The first force has magnitude 60 N and makes an angle of -30° relative to the positive horizontal axis (i.e. to the immediate right), while the second force has magnitude 150 N and direction +30° from the horizontal.
In component form, we have
[tex]\vec F_1 = F_{1,x}\,\vec\imath + F_{1,y}\,\vec\jmath \\\\ \vec F_1 = (60\,\mathrm N)\cos(-30^\circ)\,\vec\imath + (60 \,\mathrm N)\sin(-30^\circ)\,\vec\jmath \\\\ \vec F_1 \approx (52.0\,\mathrm N)\,\vec\imath - (30\,\mathrm N)\,\vec\jmath[/tex]
[tex]\vec F_2 = F_{2,x}\,\vec\imath + F_{2,y}\,\vec\jmath \\\\ \vec F_2 = (150\,\mathrm N)\cos(30^\circ)\,\vec\imath + (150\,\mathrm N)\sin(30^\circ)\,\vec\jmath \\\\ \vec F_2 \approx (130\,\mathrm N)\,\vec\imath + (75\,\mathrm N)\,\vec\jmath[/tex]
The resultant force is the vector
[tex]\vec F = \vec F_1 + \vec F_2 \\\\ \vec F \approx (182\,\mathrm N)\,\vec\imath + (45\,\mathrm N)\,\vec\jmath[/tex]
Its magnitude is
[tex]R = \|\vec F\| \\\\ R \approx \sqrt{(182\,\mathrm N)^2 + (45\,\mathrm N)^2} \\\\ R = 187.35\,\mathrm N \approx \boxed{190\,\mathrm N}[/tex]
Its direction [tex]\theta[/tex] is such that
[tex]\tan(\theta) \approx \dfrac{45\,\mathrm N}{182\,\mathrm N}[/tex]

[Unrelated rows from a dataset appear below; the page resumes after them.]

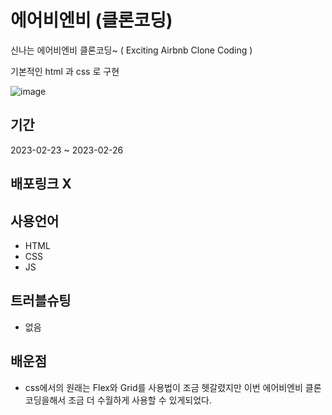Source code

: # 에어비엔비 (클론코딩)

신나는 에어비엔비 클론코딩~ ( Exciting Airbnb Clone Coding )

기본적인 html 과 css 로 구현

![image](https://user-images.githubusercontent.com/84490050/221493591-60105817-03ec-42a0-b5be-99dacc89da99.png)

## 기간

2023-02-23 ~ 2023-02-26

## 배포링크 X

## 사용언어

- HTML
- CSS
- JS

## 트러블슈팅

- 없음

## 배운점

- css에서의 원래는 Flex와 Grid를 사용법이 조금 헷갈렸지만 이번 에어비엔비 클론코딩을해서 
   조금 더 수월하게 사용할 수 있게되었다. 

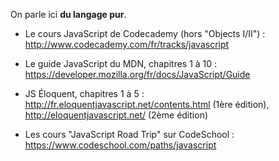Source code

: On parle ici **du langage pur**.

* Le cours JavaScript de Codecademy (hors "Objects I/II") :
 http://www.codecademy.com/fr/tracks/javascript

* Le guide JavaScript du MDN, chapitres 1 à 10 :
 https://developer.mozilla.org/fr/docs/JavaScript/Guide

* JS Éloquent, chapitres 1 à 5 :
 http://fr.eloquentjavascript.net/contents.html (1ère édition),
 http://eloquentjavascript.net/ (2ème édition)

* Les cours "JavaScript Road Trip" sur CodeSchool :
 https://www.codeschool.com/paths/javascript
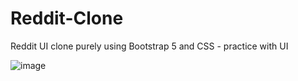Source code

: # Reddit-Clone
Reddit UI clone purely using Bootstrap 5 and CSS - practice with UI

![image](https://user-images.githubusercontent.com/92825395/160452303-ddc00631-2403-4014-b96c-2a1590108c1c.png)


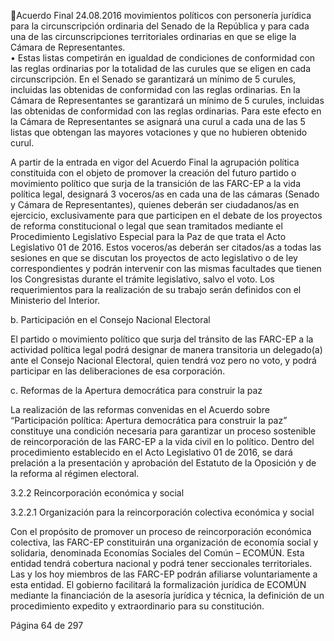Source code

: Acuerdo Final 
24.08.2016 
movimientos políticos con personería jurídica para la circunscripción ordinaria del Senado de la 
República  y  para  cada  una  de  las  circunscripciones  territoriales  ordinarias  en  que  se  elige  la 
Cámara de Representantes.  
• Estas listas competirán en igualdad de condiciones de conformidad con las reglas ordinarias por 
la totalidad de las curules que se eligen en cada circunscripción.  En el Senado se garantizará un 
mínimo  de  5  curules,  incluidas  las  obtenidas  de  conformidad  con  las  reglas  ordinarias.  En  la 
Cámara  de  Representantes  se  garantizará  un  mínimo  de  5  curules,  incluidas  las  obtenidas  de 
conformidad  con  las  reglas  ordinarias.    Para  este  efecto  en  la  Cámara  de  Representantes  se 
asignará  una  curul  a  cada  una  de  las  5  listas  que  obtengan  las  mayores  votaciones  y  que  no 
hubieren obtenido curul. 
 
A  partir  de  la  entrada  en  vigor  del  Acuerdo  Final  la  agrupación  política  constituida  con  el  objeto  de 
promover la creación del futuro partido o movimiento político que surja de la transición de las FARC-EP a 
la  vida  política  legal,  designará  3  voceros/as  en  cada  una  de  las  cámaras  (Senado  y  Cámara  de 
Representantes), quienes deberán ser ciudadanos/as en ejercicio, exclusivamente para que participen en 
el  debate  de  los  proyectos  de  reforma  constitucional  o  legal  que  sean  tramitados  mediante  el 
Procedimiento Legislativo Especial para la Paz de que trata el Acto Legislativo 01 de 2016. Estos voceros/as 
deberán ser citados/as a todas las sesiones en que se discutan los proyectos de acto legislativo o de ley 
correspondientes y podrán intervenir con las mismas facultades que tienen los Congresistas durante el 
trámite legislativo, salvo el voto. Los requerimientos para la realización de su trabajo serán definidos con 
el Ministerio del Interior.  
 
b. Participación en el Consejo Nacional Electoral 
 
El partido o movimiento político que surja del tránsito de las FARC-EP a la actividad política legal podrá 
designar de manera transitoria un delegado(a) ante el Consejo Nacional Electoral, quien tendrá voz pero 
no voto, y podrá participar en las deliberaciones de esa corporación. 
 
c. Reformas de la Apertura democrática para construir la paz 
 
La  realización  de  las  reformas  convenidas  en  el  Acuerdo  sobre  “Participación  política:  Apertura 
democrática  para  construir  la  paz”  constituye  una  condición  necesaria  para  garantizar  un  proceso 
sostenible  de  reincorporación  de  las  FARC-EP  a  la  vida  civil  en  lo  político.  Dentro  del  procedimiento 
establecido en el Acto Legislativo 01 de 2016, se dará prelación a la presentación y aprobación del Estatuto 
de la Oposición y de la reforma al régimen electoral. 
 
3.2.2 Reincorporación económica y social 
 
3.2.2.1 Organización para la reincorporación colectiva económica y social 
 
Con  el  propósito  de  promover  un  proceso  de  reincorporación  económica  colectiva,  las  FARC-EP 
constituirán una organización de economía social y solidaria, denominada Economías Sociales del Común 
– ECOMÚN. Esta entidad tendrá cobertura nacional y podrá tener seccionales territoriales. Las y los hoy 
miembros  de  las  FARC-EP  podrán  afiliarse  voluntariamente  a  esta  entidad.  El  gobierno  facilitará  la 
formalización jurídica de ECOMÚN mediante la financiación de la asesoría jurídica y técnica, la definición 
de un procedimiento expedito y extraordinario para su constitución. 
 
Página 64 de 297 
 

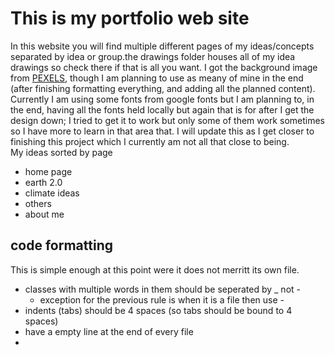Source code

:# This is my portfolio web site

   In this website you will find multiple different pages of my ideas/concepts separated by idea or group.the drawings folder houses all of my idea drawings so check there if that is all you want. I got the background image from [PEXELS](https://www.pexels.com/), though I am planning to use as meany of mine in the end (after finishing formatting everything, and adding all the planned content). Currently I am using some fonts from google fonts but I am planning to, in the end, having all the fonts held locally but again that is for after I get the design down; I tried to get it to work but only some of them work sometimes so I have more to learn in that area that.
I will update this as I get closer to finishing this project which I currently am not all that close to being.  
My ideas sorted by page
 - home page
 - earth 2.0
 - climate ideas
 - others
 - about me

## code formatting

This is simple enough at this point were it does not merritt its own file.
 - classes with multiple words in them should be seperated by _ not - 
   - exception for the previous rule is when it is a file then use -
 - indents (tabs) should be 4 spaces (so tabs should be bound to 4 spaces)
 - have a empty line at the end of every file 
 - 
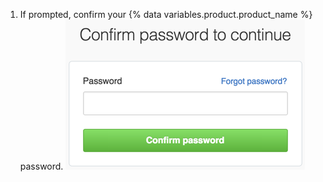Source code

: 1. If prompted, confirm your {% data variables.product.product_name %} password. ![Sudo mode dialog](/assets/images/help/settings/sudo_mode_popup.png)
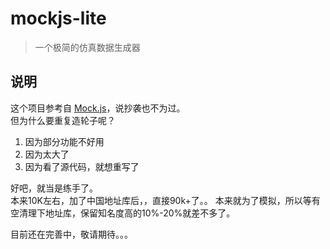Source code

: # mockjs-lite

> 一个极简的仿真数据生成器

## 说明

这个项目参考自 [Mock.js](https://github.com/nuysoft/Mock)，说抄袭也不为过。  
但为什么要重复造轮子呢？

1. 因为部分功能不好用
2. 因为太大了
3. 因为看了源代码，就想重写了

好吧，就当是练手了。  
本来10K左右，加了中国地址库后，，直接90k+了。。
本来就为了模拟，所以等有空清理下地址库，保留知名度高的10%-20%就差不多了。

目前还在完善中，敬请期待。。。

Because the components of the resultant force are both positive, that means the angle [tex]\vec F[/tex] makes with the horizontal is between 0° and 90°. So
[tex]\theta \approx \tan^{-1}\left(\dfrac{45\,\mathrm N}{182\,\mathrm N}\right) \approx \boxed{14^\circ}[/tex]